*** Opening of Given records ***

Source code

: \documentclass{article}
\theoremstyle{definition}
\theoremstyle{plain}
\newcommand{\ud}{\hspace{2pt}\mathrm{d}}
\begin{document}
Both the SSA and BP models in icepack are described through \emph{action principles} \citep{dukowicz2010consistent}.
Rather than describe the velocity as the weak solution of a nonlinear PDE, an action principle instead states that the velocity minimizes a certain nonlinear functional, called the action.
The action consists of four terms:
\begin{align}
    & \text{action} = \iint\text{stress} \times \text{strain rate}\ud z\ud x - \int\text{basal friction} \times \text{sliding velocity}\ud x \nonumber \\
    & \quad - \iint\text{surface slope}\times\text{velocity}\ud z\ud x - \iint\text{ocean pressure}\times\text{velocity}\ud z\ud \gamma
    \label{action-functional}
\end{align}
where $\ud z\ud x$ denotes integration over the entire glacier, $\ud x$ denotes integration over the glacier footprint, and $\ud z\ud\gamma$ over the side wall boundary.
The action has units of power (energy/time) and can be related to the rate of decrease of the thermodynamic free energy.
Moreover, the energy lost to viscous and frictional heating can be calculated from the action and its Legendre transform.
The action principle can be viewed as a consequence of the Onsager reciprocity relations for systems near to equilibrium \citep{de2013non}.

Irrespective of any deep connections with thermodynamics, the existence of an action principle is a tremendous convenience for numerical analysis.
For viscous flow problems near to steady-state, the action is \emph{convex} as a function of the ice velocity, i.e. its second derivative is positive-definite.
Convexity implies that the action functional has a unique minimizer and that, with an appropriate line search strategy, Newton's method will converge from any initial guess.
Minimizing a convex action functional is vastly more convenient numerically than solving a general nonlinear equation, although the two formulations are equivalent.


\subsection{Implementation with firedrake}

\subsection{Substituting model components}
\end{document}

*** Close of Given records ***

## [Task to complete]
What is needed is a single number: how many lines of the data contain the word "that".

## [Written response]
2